After Monday’s lecture on technology within the museum, I saw this on a walk and it made me stop and think about the simplicity I seek within museum walls.  Everyday I walk (as I know everyone else in the class does too) past the light store- Filaments.  The store, located near Parson’s on 13th Street, is filled to capacity with light bulbs, stands, and shades. I know this is a stretch, but every time I walk past the store, I always think of the Hall of Biodiversity located in the American Museum of Natural History.  The Hall of Biodiversity is laid out in a similar manner, it is crowded, colorful, and completely attention-grabbing.  There is a very small presence of technology, making the visitor rely almost solely on the presentation of the plants and animals.

If I said I adored this area of the museum, it would be an understatement.  Every visit I am pleasantly overwhelmed by the information and models presented, and I always learn something new.  I really appreciate the simplicity of this Hall, and I find it refreshing that I find myself thinking of the museum when I see things as simple as a store front.

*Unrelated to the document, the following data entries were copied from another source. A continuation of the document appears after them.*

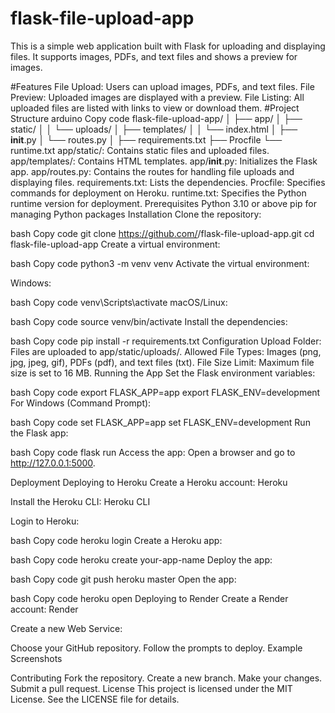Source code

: # flask-file-upload-app
This is a simple web application built with Flask for uploading and displaying files. It supports images, PDFs, and text files and shows a preview for images.

#Features
File Upload: Users can upload images, PDFs, and text files.
File Preview: Uploaded images are displayed with a preview.
File Listing: All uploaded files are listed with links to view or download them.
#Project Structure
arduino
Copy code
flask-file-upload-app/
│
├── app/
│   ├── static/
│   │   └── uploads/
│   ├── templates/
│   │   └── index.html
│   ├── __init__.py
│   └── routes.py
│
├── requirements.txt
├── Procfile
└── runtime.txt
app/static/: Contains static files and uploaded files.
app/templates/: Contains HTML templates.
app/__init__.py: Initializes the Flask app.
app/routes.py: Contains the routes for handling file uploads and displaying files.
requirements.txt: Lists the dependencies.
Procfile: Specifies commands for deployment on Heroku.
runtime.txt: Specifies the Python runtime version for deployment.
Prerequisites
Python 3.10 or above
pip for managing Python packages
Installation
Clone the repository:

bash
Copy code
git clone https://github.com/<username>/flask-file-upload-app.git
cd flask-file-upload-app
Create a virtual environment:

bash
Copy code
python3 -m venv venv
Activate the virtual environment:

Windows:

bash
Copy code
venv\Scripts\activate
macOS/Linux:

bash
Copy code
source venv/bin/activate
Install the dependencies:

bash
Copy code
pip install -r requirements.txt
Configuration
Upload Folder: Files are uploaded to app/static/uploads/.
Allowed File Types: Images (png, jpg, jpeg, gif), PDFs (pdf), and text files (txt).
File Size Limit: Maximum file size is set to 16 MB.
Running the App
Set the Flask environment variables:

bash
Copy code
export FLASK_APP=app
export FLASK_ENV=development
For Windows (Command Prompt):

bash
Copy code
set FLASK_APP=app
set FLASK_ENV=development
Run the Flask app:

bash
Copy code
flask run
Access the app:
Open a browser and go to http://127.0.0.1:5000.

Deployment
Deploying to Heroku
Create a Heroku account: Heroku

Install the Heroku CLI: Heroku CLI

Login to Heroku:

bash
Copy code
heroku login
Create a Heroku app:

bash
Copy code
heroku create your-app-name
Deploy the app:

bash
Copy code
git push heroku master
Open the app:

bash
Copy code
heroku open
Deploying to Render
Create a Render account: Render

Create a new Web Service:

Choose your GitHub repository.
Follow the prompts to deploy.
Example Screenshots


Contributing
Fork the repository.
Create a new branch.
Make your changes.
Submit a pull request.
License
This project is licensed under the MIT License. See the LICENSE file for details.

This is something museums must strive for-  a seamless transition between spaces.  Museum learning cannot stop once a visitor leaves the confines of the institution.  I applaud the Hall for it’s simplicity.  If it was only technological displays, instead of the appropriate combination that it does have, I doubt it would make as strong as impact on its viewers.

Ryan Massey

Brooklyn Gets Participatory

Last night in the Greenpoint area of Brooklyn, the first ever Nuit Blanche “White Night” was held in New York City. This festival of lights, which has been held in areas around the world such as Atlanta, GA and Paris, France, allows artists and designers to display their light creations on sides of buildings, in warehouses, and throughout sidewalks, playgrounds, and street corners.  The festival combined artistic expression with technological outputs and showed the potential creativity that could be reached with the blending of the two.

The most interesting (and relevant to our class) option they had at the event was a participatory project.  Visitors to the celebration could download an application, similar to most museum styles we see today, and create their own designs that would then be projected onto the buildings.  It was a great way to allow the visitor to feel creative, important, and instrumental in the success of Nuit Blanche.  The picture below shows the steps required for participation.  It was a great event, and an even better way to get people involved in both art and the community!

Ryan Massey

Guggenheim ‘Labs’

I recently found this article about the Guggenheim’s attempts to reach a wider, more diverse audience and I felt it really speaks to the discussions we have been having about museum transparency and community interaction.

YouTube- one of the most visited sites on the Web has joined forces with the Museum to allow participants a chance to be included in an exhibition… “It’s all motivated by the same thing, to make what is on the walls here more compelling,” said Richard Armstrong, director of the Solomon R. Guggenheim Foundation.

The initiative is such a great way to not only reach out to communities, but act as a dialogue-starter to spark change. It’s very refreshing to see an institution as highly regarded and world-renowned as the Guggenheim taking a stance on urban living complications and joining forces with its “audience” to solve the problem.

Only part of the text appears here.